俺等の元に、なんかちっせーガキがやって来た。

「え、晋ちゃん何このチビ」
「拾った」
「え? 何? 銀さん良く聞こえなかったんだけど、ヅラ、高杉何て言った?」
「俺もよく聞こえなかった、坂本、何て言ったこやつは」
「さぁのぉ、わしも聞こえんかったき! あっはっはっは!! 晋助もう1回言ってくれんかの」
「拾った」
「「「はいィ!?」」」

そんなやり取りを俺等が繰り広げている中で、
そのガキはにこりともせず、ただ外に激しく降り続ける雨をずっと見つめていた。

「外で、もう少し先の松の下に居た」
高杉はそう言うと、ぽんとそのガキの頭に手をのせた。
が、ガキはそれを払いのけ、縁側からヒョイッと外へ駆けていってしまった。

「…なんか、嫌がられてね? 拾った割には」
「…高杉、まさか拾ったというのは嘘で拉致してきたと言うのか」
「してねェよこの天パとウザ長髪が。ンな事言ってる暇があったら追いかけて来いや」

高杉にそう言われた俺とヅラは渋々追いかける事になったのだが、
俺は面倒だったのでジャンケンをして負けたら追いかけるという事に持ち込んだが、結局俺が負けて、俺が追いかけるという形になってしまった。

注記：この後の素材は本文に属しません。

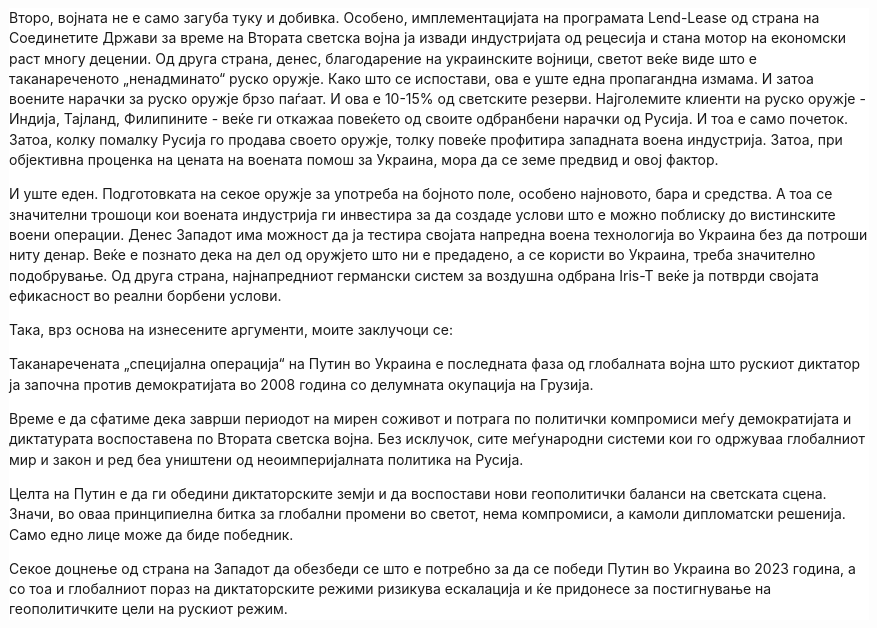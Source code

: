 Второ, војната не е само загуба туку и добивка. Особено, имплементацијата на програмата Lend-Lease од страна на Соединетите Држави за време на Втората светска војна ја извади индустријата од рецесија и стана мотор на економски раст многу децении. Од друга страна, денес, благодарение на украинските војници, светот веќе виде што е таканареченото „ненадминато“ руско оружје. Како што се испостави, ова е уште една пропагандна измама. И затоа воените нарачки за руско оружје брзо паѓаат. И ова е 10-15% од светските резерви. Најголемите клиенти на руско оружје - Индија, Тајланд, Филипините - веќе ги откажаа повеќето од своите одбранбени нарачки од Русија. И тоа е само почеток. Затоа, колку помалку Русија го продава своето оружје, толку повеќе профитира западната воена индустрија. Затоа, при објективна проценка на цената на воената помош за Украина, мора да се земе предвид и овој фактор.

И уште еден. Подготовката на секое оружје за употреба на бојното поле, особено најновото, бара и средства. А тоа се значителни трошоци кои воената индустрија ги инвестира за да создаде услови што е можно поблиску до вистинските воени операции. Денес Западот има можност да ја тестира својата напредна воена технологија во Украина без да потроши ниту денар. Веќе е познато дека на дел од оружјето што ни е предадено, а се користи во Украина, треба значително подобрување. Од друга страна, најнапредниот германски систем за воздушна одбрана Iris-T веќе ја потврди својата ефикасност во реални борбени услови.

Така, врз основа на изнесените аргументи, моите заклучоци се:

Таканаречената „специјална операција“ на Путин во Украина е последната фаза од глобалната војна што рускиот диктатор ја започна против демократијата во 2008 година со делумната окупација на Грузија.

Време е да сфатиме дека заврши периодот на мирен соживот и потрага по политички компромиси меѓу демократијата и диктатурата воспоставена по Втората светска војна. Без исклучок, сите меѓународни системи кои го одржуваа глобалниот мир и закон и ред беа уништени од неоимперијалната политика на Русија.

Целта на Путин е да ги обедини диктаторските земји и да воспостави нови геополитички баланси на светската сцена. Значи, во оваа принципиелна битка за глобални промени во светот, нема компромиси, а камоли дипломатски решенија. Само едно лице може да биде победник.

Секое доцнење од страна на Западот да обезбеди се што е потребно за да се победи Путин во Украина во 2023 година, а со тоа и глобалниот пораз на диктаторските режими ризикува ескалација и ќе придонесе за постигнување на геополитичките цели на рускиот режим.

「あっはっはっは!! わしは無視? ねえわしは無視?



外は雨が降っていた。
地面もぬかるんでいて、とても滑りやすかった。

「ったく、何で俺がこんな事……」
どこまで行きやがった、あのクソガキ。

ザバザバと激しく降る雨が鬱陶しい。
庭には居らず、仕方なくもう少し先のほうに行ってみる事にした。

そこで、やっと見つけた。少し先の方へ行った道のど真ん中に、そのガキと、何故か泉菟が。

泉菟は屈んでそのガキに何か話している様だった。

「泉菟ー」
俺がそう呼ぶと、泉菟は困ったような顔をこちらに向け、ちょいちょいと手招きをした。

泉菟とガキの近くに寄ってみると、ガキは赤黒い着物を泥だらけにし、わんわん泣きじゃくっていた。

「勢い良く転んでしまったらしく、怪我をしているようだ。…銀時、この童は一体」
泉菟がそう尋ねて来たが、どう答えればいいか分からず、とりあえず俺は2人を連れ、また戻ってきた。

さて、高杉に事情をアイツの耳にタコが出来るまで聞いてやろう。